EXCERPTED RECORDS
****

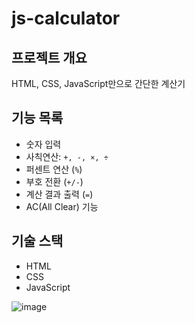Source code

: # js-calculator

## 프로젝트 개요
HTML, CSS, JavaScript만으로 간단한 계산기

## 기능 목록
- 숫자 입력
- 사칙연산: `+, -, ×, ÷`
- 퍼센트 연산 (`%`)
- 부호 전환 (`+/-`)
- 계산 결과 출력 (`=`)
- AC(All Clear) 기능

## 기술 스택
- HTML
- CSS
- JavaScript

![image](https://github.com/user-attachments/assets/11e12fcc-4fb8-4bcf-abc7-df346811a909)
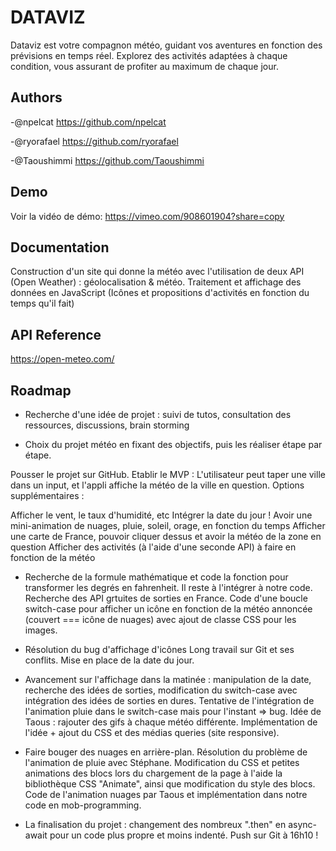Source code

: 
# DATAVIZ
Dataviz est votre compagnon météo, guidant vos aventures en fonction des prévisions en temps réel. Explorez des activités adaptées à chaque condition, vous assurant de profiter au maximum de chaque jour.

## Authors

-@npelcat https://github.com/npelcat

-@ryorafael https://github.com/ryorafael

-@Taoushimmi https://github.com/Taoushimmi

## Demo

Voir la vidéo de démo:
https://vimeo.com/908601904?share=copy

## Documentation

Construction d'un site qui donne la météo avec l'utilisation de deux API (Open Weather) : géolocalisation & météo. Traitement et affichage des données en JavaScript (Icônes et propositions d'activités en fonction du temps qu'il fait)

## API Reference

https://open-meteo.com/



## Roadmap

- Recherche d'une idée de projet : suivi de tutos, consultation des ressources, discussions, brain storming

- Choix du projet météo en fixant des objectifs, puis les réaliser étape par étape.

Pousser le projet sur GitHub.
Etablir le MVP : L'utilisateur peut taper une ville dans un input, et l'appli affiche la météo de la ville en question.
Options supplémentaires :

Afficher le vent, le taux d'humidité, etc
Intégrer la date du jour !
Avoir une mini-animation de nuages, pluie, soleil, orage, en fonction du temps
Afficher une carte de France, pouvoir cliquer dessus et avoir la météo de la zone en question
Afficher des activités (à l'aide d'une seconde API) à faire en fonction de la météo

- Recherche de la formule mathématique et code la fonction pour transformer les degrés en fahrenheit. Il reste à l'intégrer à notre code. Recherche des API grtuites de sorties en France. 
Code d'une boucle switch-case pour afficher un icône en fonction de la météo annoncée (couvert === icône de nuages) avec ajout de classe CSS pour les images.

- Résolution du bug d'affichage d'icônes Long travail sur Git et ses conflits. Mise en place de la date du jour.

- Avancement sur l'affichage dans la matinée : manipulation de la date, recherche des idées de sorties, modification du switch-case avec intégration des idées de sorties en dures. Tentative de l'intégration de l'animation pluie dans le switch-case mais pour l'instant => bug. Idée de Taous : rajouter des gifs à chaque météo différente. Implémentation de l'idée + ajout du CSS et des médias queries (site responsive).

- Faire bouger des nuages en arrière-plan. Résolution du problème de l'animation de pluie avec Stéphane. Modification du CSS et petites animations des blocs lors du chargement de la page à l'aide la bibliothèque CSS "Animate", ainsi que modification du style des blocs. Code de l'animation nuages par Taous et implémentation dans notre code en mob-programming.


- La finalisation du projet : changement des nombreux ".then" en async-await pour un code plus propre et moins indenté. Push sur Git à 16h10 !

****

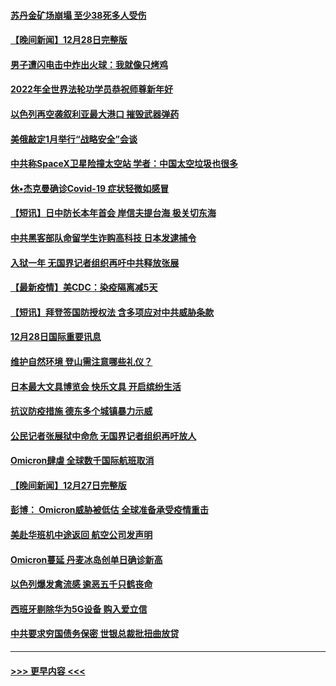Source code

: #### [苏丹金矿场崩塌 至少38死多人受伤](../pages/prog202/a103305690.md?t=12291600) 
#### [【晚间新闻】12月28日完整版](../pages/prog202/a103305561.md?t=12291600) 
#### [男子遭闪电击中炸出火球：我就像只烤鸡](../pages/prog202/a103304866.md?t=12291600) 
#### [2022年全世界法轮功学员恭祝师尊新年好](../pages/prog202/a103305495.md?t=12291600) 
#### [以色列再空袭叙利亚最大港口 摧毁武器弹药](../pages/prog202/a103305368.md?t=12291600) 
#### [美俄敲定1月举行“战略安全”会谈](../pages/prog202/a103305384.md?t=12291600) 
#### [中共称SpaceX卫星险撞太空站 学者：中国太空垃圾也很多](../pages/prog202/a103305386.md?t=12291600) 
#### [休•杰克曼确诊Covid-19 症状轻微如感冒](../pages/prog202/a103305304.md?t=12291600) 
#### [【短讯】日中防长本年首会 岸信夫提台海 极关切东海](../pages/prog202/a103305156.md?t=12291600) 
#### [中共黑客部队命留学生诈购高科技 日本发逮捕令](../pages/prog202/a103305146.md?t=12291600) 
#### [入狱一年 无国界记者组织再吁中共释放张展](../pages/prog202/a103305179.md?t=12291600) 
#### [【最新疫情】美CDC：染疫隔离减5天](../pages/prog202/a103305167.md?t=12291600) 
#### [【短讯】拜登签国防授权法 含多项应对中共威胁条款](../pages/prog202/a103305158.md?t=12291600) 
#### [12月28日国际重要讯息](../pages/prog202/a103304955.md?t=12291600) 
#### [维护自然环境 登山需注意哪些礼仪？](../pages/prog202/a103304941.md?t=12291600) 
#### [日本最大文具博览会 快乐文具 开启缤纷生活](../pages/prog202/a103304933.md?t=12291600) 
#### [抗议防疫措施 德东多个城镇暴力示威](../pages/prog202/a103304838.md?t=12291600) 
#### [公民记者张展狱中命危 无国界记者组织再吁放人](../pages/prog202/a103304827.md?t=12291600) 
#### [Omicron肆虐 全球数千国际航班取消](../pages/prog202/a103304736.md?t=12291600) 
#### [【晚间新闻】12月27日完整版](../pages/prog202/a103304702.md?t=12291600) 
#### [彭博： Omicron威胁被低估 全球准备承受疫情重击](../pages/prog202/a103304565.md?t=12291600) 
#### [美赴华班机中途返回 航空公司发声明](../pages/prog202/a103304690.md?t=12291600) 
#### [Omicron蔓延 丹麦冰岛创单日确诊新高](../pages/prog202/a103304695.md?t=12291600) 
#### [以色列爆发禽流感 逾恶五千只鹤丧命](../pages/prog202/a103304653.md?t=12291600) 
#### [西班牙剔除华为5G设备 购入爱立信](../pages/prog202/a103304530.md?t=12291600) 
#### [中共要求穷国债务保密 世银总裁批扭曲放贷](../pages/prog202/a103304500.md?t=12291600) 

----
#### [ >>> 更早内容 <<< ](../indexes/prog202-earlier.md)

****

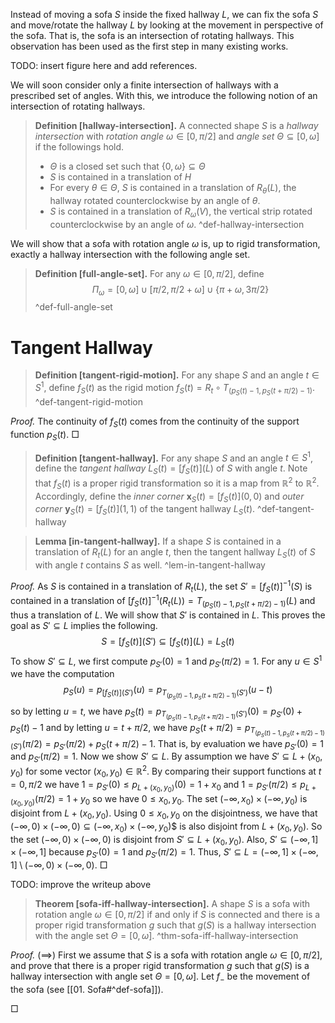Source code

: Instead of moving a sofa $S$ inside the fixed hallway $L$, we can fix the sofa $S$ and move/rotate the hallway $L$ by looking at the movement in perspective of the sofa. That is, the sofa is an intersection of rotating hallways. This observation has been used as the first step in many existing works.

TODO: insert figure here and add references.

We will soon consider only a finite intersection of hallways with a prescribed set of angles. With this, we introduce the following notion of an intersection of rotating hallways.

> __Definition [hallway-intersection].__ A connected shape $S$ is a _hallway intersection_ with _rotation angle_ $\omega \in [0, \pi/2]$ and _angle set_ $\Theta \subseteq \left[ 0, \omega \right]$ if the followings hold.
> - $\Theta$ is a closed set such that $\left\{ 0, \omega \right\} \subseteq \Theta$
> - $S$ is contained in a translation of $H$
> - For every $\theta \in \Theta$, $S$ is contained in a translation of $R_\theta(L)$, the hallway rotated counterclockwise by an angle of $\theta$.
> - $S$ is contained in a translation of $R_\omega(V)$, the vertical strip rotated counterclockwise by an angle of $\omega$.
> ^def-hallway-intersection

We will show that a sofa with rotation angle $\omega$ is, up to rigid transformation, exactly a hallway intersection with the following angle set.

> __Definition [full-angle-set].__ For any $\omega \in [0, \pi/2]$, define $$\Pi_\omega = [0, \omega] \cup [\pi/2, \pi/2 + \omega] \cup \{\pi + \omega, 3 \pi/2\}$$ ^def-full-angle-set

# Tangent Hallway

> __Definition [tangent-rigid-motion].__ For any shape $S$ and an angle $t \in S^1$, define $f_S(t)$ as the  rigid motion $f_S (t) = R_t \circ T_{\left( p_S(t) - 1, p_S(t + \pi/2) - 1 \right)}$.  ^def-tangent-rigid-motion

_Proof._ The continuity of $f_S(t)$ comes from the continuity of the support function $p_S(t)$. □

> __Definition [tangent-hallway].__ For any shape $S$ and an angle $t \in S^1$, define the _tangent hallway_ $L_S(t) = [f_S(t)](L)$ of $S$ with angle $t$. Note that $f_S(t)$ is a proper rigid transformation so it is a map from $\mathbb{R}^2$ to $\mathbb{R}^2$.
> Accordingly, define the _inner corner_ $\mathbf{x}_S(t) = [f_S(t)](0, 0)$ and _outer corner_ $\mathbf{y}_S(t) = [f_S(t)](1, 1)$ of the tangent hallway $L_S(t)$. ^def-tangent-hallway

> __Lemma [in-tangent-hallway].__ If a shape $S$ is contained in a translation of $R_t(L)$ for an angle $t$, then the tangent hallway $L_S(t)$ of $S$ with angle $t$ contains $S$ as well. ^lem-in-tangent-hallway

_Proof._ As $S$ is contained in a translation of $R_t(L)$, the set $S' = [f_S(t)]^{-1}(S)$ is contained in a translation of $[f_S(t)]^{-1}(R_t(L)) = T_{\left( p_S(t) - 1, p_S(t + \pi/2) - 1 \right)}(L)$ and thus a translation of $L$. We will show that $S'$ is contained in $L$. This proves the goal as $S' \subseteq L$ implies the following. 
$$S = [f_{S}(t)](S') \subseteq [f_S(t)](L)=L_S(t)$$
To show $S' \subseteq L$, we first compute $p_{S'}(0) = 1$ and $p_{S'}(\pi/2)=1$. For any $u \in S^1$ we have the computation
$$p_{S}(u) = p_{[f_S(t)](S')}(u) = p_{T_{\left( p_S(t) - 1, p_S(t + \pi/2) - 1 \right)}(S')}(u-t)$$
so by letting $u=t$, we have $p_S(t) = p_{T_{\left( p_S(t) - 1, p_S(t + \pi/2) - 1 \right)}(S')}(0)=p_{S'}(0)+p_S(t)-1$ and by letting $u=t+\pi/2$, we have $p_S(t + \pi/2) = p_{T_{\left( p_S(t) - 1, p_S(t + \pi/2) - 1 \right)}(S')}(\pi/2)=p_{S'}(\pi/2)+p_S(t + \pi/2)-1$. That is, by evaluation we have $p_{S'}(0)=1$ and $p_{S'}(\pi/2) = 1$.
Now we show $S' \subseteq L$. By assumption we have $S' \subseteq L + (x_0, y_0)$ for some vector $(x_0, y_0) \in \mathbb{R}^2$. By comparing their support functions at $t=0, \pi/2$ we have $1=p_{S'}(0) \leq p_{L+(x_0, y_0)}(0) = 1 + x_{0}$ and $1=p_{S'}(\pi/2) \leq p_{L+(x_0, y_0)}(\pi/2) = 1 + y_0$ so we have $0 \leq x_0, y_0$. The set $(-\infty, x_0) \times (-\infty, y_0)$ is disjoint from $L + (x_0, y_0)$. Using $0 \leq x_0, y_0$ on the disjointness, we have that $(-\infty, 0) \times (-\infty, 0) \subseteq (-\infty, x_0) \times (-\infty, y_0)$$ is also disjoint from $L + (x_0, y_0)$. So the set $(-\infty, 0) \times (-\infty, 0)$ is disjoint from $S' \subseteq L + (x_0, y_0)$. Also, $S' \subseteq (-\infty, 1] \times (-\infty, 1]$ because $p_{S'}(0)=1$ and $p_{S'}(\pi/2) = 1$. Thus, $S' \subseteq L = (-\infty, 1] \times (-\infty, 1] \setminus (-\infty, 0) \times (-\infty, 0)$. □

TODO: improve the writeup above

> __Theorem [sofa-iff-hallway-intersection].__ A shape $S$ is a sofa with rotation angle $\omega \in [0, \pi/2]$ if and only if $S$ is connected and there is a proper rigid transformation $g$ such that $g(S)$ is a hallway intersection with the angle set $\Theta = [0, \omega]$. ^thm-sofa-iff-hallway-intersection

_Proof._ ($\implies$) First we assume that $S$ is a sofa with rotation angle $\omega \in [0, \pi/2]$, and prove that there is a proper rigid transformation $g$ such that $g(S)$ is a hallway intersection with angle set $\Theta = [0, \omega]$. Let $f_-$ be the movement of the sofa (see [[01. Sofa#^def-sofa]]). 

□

****

Extract from the records above the lines from the one containing "function $p_S(t)$. □" to the one containing "[tangent-hallway].__ For any", both lines included, exactly as they appear and with nothing else.

_Proof._ The continuity of $f_S(t)$ comes from the continuity of the support function $p_S(t)$. □

> __Definition [tangent-hallway].__ For any shape $S$ and an angle $t \in S^1$, define the _tangent hallway_ $L_S(t) = [f_S(t)](L)$ of $S$ with angle $t$. Note that $f_S(t)$ is a proper rigid transformation so it is a map from $\mathbb{R}^2$ to $\mathbb{R}^2$.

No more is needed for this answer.